## PROBLEM REQUIREMENTS
Find every line below with the string "into" and pick it out.

## RECORDS FOR THE EXERCISE

%%

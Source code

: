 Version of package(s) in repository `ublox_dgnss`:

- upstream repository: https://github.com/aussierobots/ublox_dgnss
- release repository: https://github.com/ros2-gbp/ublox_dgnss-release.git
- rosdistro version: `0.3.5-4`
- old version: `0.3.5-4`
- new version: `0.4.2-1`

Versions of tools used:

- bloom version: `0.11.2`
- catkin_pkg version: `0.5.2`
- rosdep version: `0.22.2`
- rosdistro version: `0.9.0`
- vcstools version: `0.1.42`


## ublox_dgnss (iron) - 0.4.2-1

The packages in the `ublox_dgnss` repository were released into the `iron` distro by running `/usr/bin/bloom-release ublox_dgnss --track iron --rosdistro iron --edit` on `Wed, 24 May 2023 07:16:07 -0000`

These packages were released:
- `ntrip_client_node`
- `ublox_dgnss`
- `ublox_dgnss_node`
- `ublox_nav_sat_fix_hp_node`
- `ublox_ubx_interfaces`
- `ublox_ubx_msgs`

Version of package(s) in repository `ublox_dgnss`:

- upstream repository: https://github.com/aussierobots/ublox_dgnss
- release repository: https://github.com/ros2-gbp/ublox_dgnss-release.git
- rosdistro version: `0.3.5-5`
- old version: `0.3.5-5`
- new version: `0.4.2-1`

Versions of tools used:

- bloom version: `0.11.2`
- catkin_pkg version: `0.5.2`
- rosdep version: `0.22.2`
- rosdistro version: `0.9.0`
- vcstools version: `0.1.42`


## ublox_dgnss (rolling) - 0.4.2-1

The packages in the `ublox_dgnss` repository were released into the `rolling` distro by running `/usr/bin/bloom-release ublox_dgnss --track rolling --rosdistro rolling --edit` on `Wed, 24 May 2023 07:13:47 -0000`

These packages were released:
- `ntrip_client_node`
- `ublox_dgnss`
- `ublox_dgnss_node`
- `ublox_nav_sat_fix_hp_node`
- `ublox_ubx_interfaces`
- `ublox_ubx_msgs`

%%

## FINAL ANSWER
The packages in the `ublox_dgnss` repository were released into the `iron` distro by running `/usr/bin/bloom-release ublox_dgnss --track iron --rosdistro iron --edit` on `Wed, 24 May 2023 07:16:07 -0000`
The packages in the `ublox_dgnss` repository were released into the `rolling` distro by running `/usr/bin/bloom-release ublox_dgnss --track rolling --rosdistro rolling --edit` on `Wed, 24 May 2023 07:13:47 -0000`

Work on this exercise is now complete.